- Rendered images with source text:
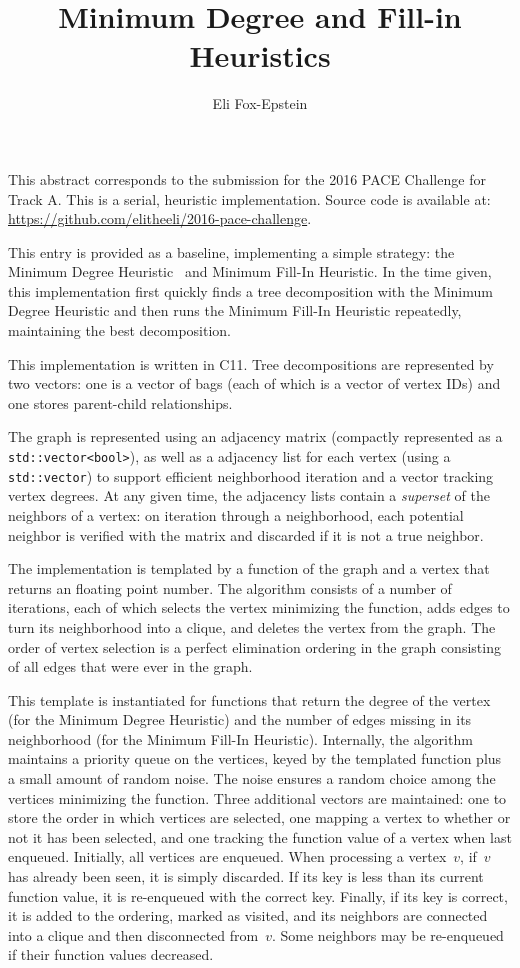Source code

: \documentclass{article}
\title{Minimum Degree and Fill-in Heuristics}
\author{Eli Fox-Epstein}
\newcommand{\CC}{C\nolinebreak\hspace{-.05em}\raisebox{.4ex}{\tiny\bf +}\nolinebreak\hspace{-.10em}\raisebox{.4ex}{\tiny\bf +}}
\begin{document}
\maketitle
\thispagestyle{empty}

This abstract corresponds to the submission for the 2016 PACE Challenge for
Track A. This is a serial, heuristic implementation.  Source code is available
at: \url{https://github.com/elitheeli/2016-pace-challenge}.

This entry is provided as a baseline, implementing a simple strategy: the
Minimum Degree Heuristic~\cite{markowitz1957elimination} and Minimum Fill-In
Heuristic. In the time given, this implementation first quickly finds a tree
decomposition with the Minimum Degree Heuristic and then runs the Minimum
Fill-In Heuristic repeatedly, maintaining the best decomposition.

This implementation is written in \CC{}11. Tree decompositions are represented
by two vectors: one is a vector of bags (each of which is a vector of vertex
IDs) and one stores parent-child relationships.

The graph is represented using an adjacency matrix (compactly represented as a
{\tt std::vector<bool>}), as well as a adjacency list for each vertex (using a
{\tt std::vector}) to support efficient neighborhood iteration and a vector
tracking vertex degrees.  At any given time, the adjacency lists contain a
\emph{superset} of the neighbors of a vertex: on iteration through a
neighborhood, each potential neighbor is verified with the matrix and discarded
if it is not a true neighbor.

The implementation is templated by a function of the graph and a vertex 
that returns an floating point number.  The algorithm consists of a number of
iterations, each of which selects the vertex minimizing the function, adds
edges to turn its neighborhood into a clique, and deletes the vertex from the
graph.  The order of vertex selection is a perfect elimination ordering in the
graph consisting of all edges that were ever in the graph.
  
This template is instantiated for functions that return the degree of the
vertex (for the Minimum Degree Heuristic) and the number of edges missing in
its neighborhood (for the Minimum Fill-In Heuristic).  Internally, the
algorithm maintains a priority queue on the vertices, keyed by the templated
function plus a small amount of random noise. The noise ensures a random choice
among the vertices minimizing the function. Three additional vectors are
maintained: one to store the order in which vertices are selected, one mapping
a vertex to whether or not it has been selected, and one tracking the function
value of a vertex when last enqueued.  Initially, all vertices are enqueued.
When processing a vertex~$v$, if~$v$ has already been seen, it is simply
discarded.  If its key is less than its current function value, it is
re-enqueued with the correct key.  Finally, if its key is correct, it is added
to the ordering, marked as visited, and its neighbors are connected into a
clique and then disconnected from~$v$. Some neighbors may be re-enqueued if
their function values decreased.



\end{document}

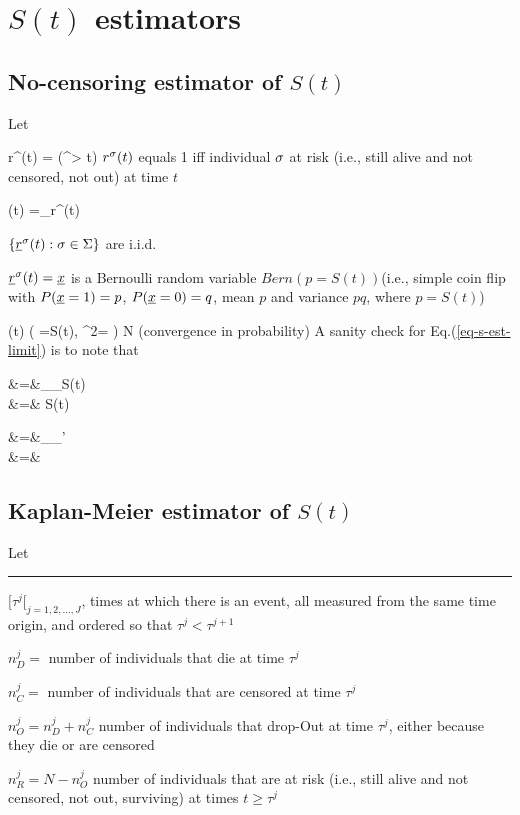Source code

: \section{$S(t)$ estimators}

\subsection{No-censoring estimator of $S(t)$}

Let


\beq
r^\s(t) =  \indi(\tau^\s> t)
\eeq
$r^\sigma(t)$ equals 1 iff individual $\sigma$
at risk (i.e., still alive
and not censored, not out) at time $t$

\beq
{}(t) =\sum_\s r^\s(t)
\eeq

$\{{\underline{r}}^\sigma(t):\sigma\in\Sigma\}$ are i.i.d.

${\underline{r}}^\sigma(t)={\underline{x}}$ is
a Bernoulli random variable $Bern(p=S(t))$(i.e.,
simple coin flip with $P({\underline{x}}=1)=p$, $P({\underline{x}}=0)=q$,
mean $p$ and variance $pq$, where $p=S(t)$)

\beq
{}(t)\rarrow
\caln\left(
\mu =S(t), \s^2= \right)
N\rarrow \infty
\label{eq-s-est-limit}
\eeq
 (convergence in probability)
A sanity check for Eq.(\ref{eq-s-est-limit}) is to note that

\beqa
{}
&=&\sum_\s {}_{S(t)}
\\
&=&
S(t)
\eeqa


\beqa
{}
&=&\sum_\s \sum_{\s'}
\\
&=&
\eeqa

\subsection{Kaplan-Meier estimator of $S(t)$}
Let
\hrule
$[\tau^j[_{j=1,2, \ldots, J}$, times at
which there is an event, all measured
from the same time origin, and
ordered so that $\tau^j < \tau^{j+1}$

$n_D^j=$ number of individuals
that die  at time $\tau^j$


$n_C^j=$ number of individuals
that are censored at time $\tau^j$


$n_O^j=n_D^j+n_C^j$ number of individuals that drop-Out
at time $\tau^j$, either
because they die or are censored


$n_R^j=N-n_O^j$ number of individuals
that are at risk (i.e., still alive
and not censored, not out, surviving) at times $t\geq \tau^j$

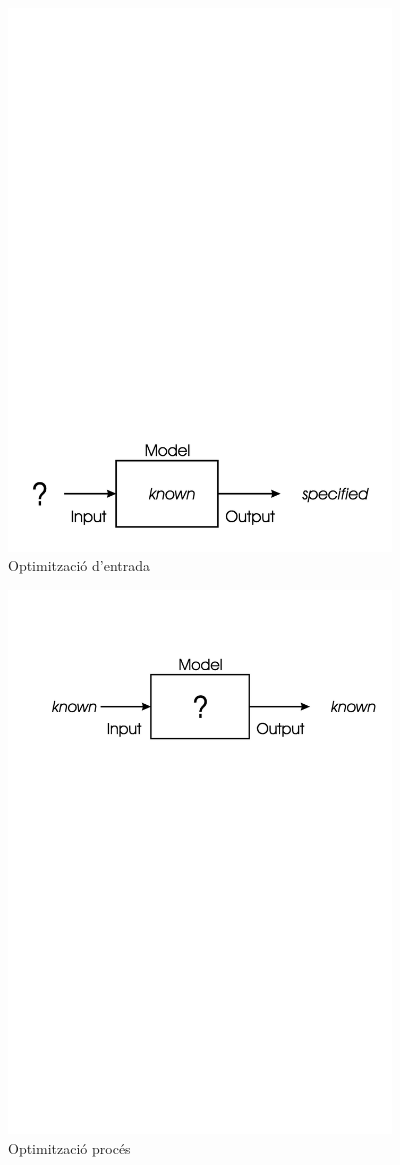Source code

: \documentclass[titlepage,a4paper,12pt]{book}
\begin{document}
\begin{figure} \centering \includegraphics[width=4in]{intro/1-4.jpg}
\caption{\label{fig:ch1-4}Optimització d'entrada}
\end{figure}
\begin{figure} \centering \includegraphics[width=4in]{intro/1-5.jpg}
\caption{\label{fig:ch1-5}Optimització procés}
\end{figure}
\end{document}
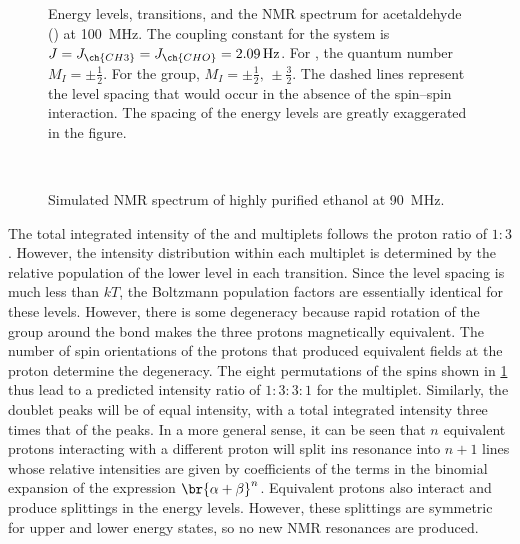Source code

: \documentclass[nobib,nofonts,nols,nohyper]{tufte-handout}
\begin{document}
\begin{figure}[htb]
  \centering
  
  \caption{Energy levels, transitions, and the NMR spectrum for acetaldehyde () at \SI{100}{\MHz}. 
  The coupling constant for the system is \( {J = J_{\ch{CH3}} = J_{\ch{CHO}} = \SI{2.09}{\Hz}} \). 
  For , the quantum number \( {M_I = \pm\tfrac{1}{2}} \). For the  group, \( {M_I = \pm\tfrac{1}{2}, \, \pm\tfrac{3}{2}} \). 
  The dashed lines represent the level spacing that would occur in the absence of the spin--spin interaction.
  The spacing of the energy levels are greatly exaggerated in the figure.}
  \label{fig:spin_splitting}
\end{figure}  

\begin{figure}[htb]
  \centering
  
	\caption{Simulated NMR spectrum of highly purified ethanol at \SI{90}{\MHz}.}\
	\label{fig:EtOH_spectrum}
\end{figure}
The total integrated intensity of the  and  multiplets follows the proton ratio of \( 1{:}3 \). 
However, the intensity distribution within each multiplet is determined by the relative population of the lower level in each transition. 
Since the level spacing is much less than \( kT \), the Boltzmann population factors are essentially identical for these levels. 
However, there is some degeneracy because rapid rotation of the  group around the \ch{C-C} bond makes the three protons magnetically equivalent. 
The number of spin orientations of the  protons that produced equivalent fields at the  proton determine the degeneracy. 
The eight permutations of the  spins shown in \cref{fig:spin_splitting} thus lead to a predicted intensity ratio of \( 1{:}3{:}3{:}1 \) for the  multiplet. 
Similarly, the \ch{CH3} doublet peaks will be of equal intensity, with a total integrated intensity three times that of the \ch{CH} peaks. 
In a more general sense, it can be seen that \( n \) equivalent protons interacting with a different proton will split ins resonance into \( n + 1 \) lines whose relative intensities are given by coefficients of the terms in the binomial expansion of the expression \( \br{\alpha + \beta}^n \). 
Equivalent protons also interact and produce splittings in the energy levels. 
However, these splittings are symmetric for upper and lower energy states, so no new NMR resonances are produced. 
\end{document}
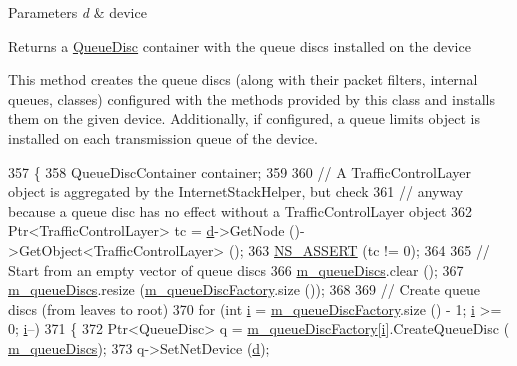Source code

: \begin{DoxyParams}{Parameters}
{\em d} & device \\
\hline
\end{DoxyParams}
\begin{DoxyReturn}{Returns}
a \hyperlink{classns3_1_1QueueDisc}{Queue\+Disc} container with the queue discs installed on the device
\end{DoxyReturn}
This method creates the queue discs (along with their packet filters, internal queues, classes) configured with the methods provided by this class and installs them on the given device. Additionally, if configured, a queue limits object is installed on each transmission queue of the device. 
\begin{DoxyCode}
357 \{
358   QueueDiscContainer container;
359 
360   \textcolor{comment}{// A TrafficControlLayer object is aggregated by the InternetStackHelper, but check}
361   \textcolor{comment}{// anyway because a queue disc has no effect without a TrafficControlLayer object}
362   Ptr<TrafficControlLayer> tc = \hyperlink{buildings__pathloss_8m_a9f9b934daed17a4d3613b6886ff4cf4b}{d}->GetNode ()->GetObject<TrafficControlLayer> ();
363   \hyperlink{assert_8h_a6dccdb0de9b252f60088ce281c49d052}{NS\_ASSERT} (tc != 0);
364 
365   \textcolor{comment}{// Start from an empty vector of queue discs}
366   \hyperlink{classns3_1_1TrafficControlHelper_a0eb99bd58e5d9858d7eb5b4453f886b1}{m\_queueDiscs}.clear ();
367   \hyperlink{classns3_1_1TrafficControlHelper_a0eb99bd58e5d9858d7eb5b4453f886b1}{m\_queueDiscs}.resize (\hyperlink{classns3_1_1TrafficControlHelper_ae4ef4231b502104a4fd4245e53f9ae68}{m\_queueDiscFactory}.size ());
368 
369   \textcolor{comment}{// Create queue discs (from leaves to root)}
370   \textcolor{keywordflow}{for} (\textcolor{keywordtype}{int} \hyperlink{bernuolliDistribution_8m_a6f6ccfcf58b31cb6412107d9d5281426}{i} = \hyperlink{classns3_1_1TrafficControlHelper_ae4ef4231b502104a4fd4245e53f9ae68}{m\_queueDiscFactory}.size () - 1; \hyperlink{bernuolliDistribution_8m_a6f6ccfcf58b31cb6412107d9d5281426}{i} >= 0; \hyperlink{bernuolliDistribution_8m_a6f6ccfcf58b31cb6412107d9d5281426}{i}--)
371     \{
372       Ptr<QueueDisc> q = \hyperlink{classns3_1_1TrafficControlHelper_ae4ef4231b502104a4fd4245e53f9ae68}{m\_queueDiscFactory}[\hyperlink{bernuolliDistribution_8m_a6f6ccfcf58b31cb6412107d9d5281426}{i}].CreateQueueDisc (
      \hyperlink{classns3_1_1TrafficControlHelper_a0eb99bd58e5d9858d7eb5b4453f886b1}{m\_queueDiscs});
373       q->SetNetDevice (\hyperlink{buildings__pathloss_8m_a9f9b934daed17a4d3613b6886ff4cf4b}{d});

\end{DoxyCode}
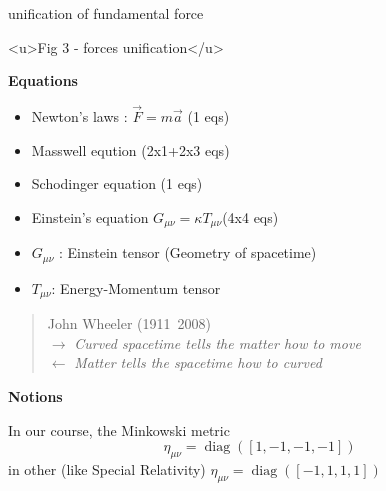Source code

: \documentclass[12pt]{article}
\begin{document}
unification of fundamental force

<u>Fig 3 - forces unification</u>

\textbf{Equations}

\begin{itemize}
	\item Newton's laws : $\vec{F} = m\vec{a}$  (1 eqs)

\end{itemize}
\begin{itemize}
	\item Masswell eqution (2x1+2x3 eqs)

\end{itemize}
\begin{itemize}
	\item Schodinger equation (1 eqs)

\end{itemize}
\begin{itemize}
	\item Einstein's equation $G_{\mu\nu} = \kappa T_{\mu\nu}$​  (4x4 eqs)

\end{itemize}
	\begin{itemize}
		\item $G_{\mu\nu}$ : Einstein tensor (Geometry of spacetime)
		\item $T_{\mu\nu}$​ : Energy-Momentum tensor

	\end{itemize}
\begin{quote}
	John Wheeler (1911~2008)\\
$\longrightarrow$ \textit{Curved spacetime tells the matter how to move}\\
$\longleftarrow$ \textit{Matter tells the spacetime how to curved}
\end{quote}

\textbf{Notions}

In our course, the Minkowski metric
\begin{equation}
\eta_{\mu\nu} = \operatorname{diag}([1,-1,-1,-1])
\end{equation}
in other (like Special Relativity) $\eta_{\mu\nu} = \operatorname{diag}([-1,1,1,1])$




\end{document}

- YOUR TASK:
Look above for the line with "maintained: one to", then give again exactly every line from there through the line with "a Bernoulli random", skipping the pictures.

- EXERCISE RESULT:
maintained: one to store the order in which vertices are selected, one mapping
a vertex to whether or not it has been selected, and one tracking the function
value of a vertex when last enqueued.  Initially, all vertices are enqueued.
When processing a vertex~$v$, if~$v$ has already been seen, it is simply
discarded.  If its key is less than its current function value, it is
re-enqueued with the correct key.  Finally, if its key is correct, it is added
to the ordering, marked as visited, and its neighbors are connected into a
clique and then disconnected from~$v$. Some neighbors may be re-enqueued if
their function values decreased.



\end{document}

Source code

: \section{$S(t)$ estimators}

\subsection{No-censoring estimator of $S(t)$}

Let


\beq
r^\s(t) =  \indi(\tau^\s> t)
\eeq
$r^\sigma(t)$ equals 1 iff individual $\sigma$
at risk (i.e., still alive
and not censored, not out) at time $t$

\beq
{}(t) =\sum_\s r^\s(t)
\eeq

$\{{\underline{r}}^\sigma(t):\sigma\in\Sigma\}$ are i.i.d.

${\underline{r}}^\sigma(t)={\underline{x}}$ is
a Bernoulli random variable $Bern(p=S(t))$(i.e.,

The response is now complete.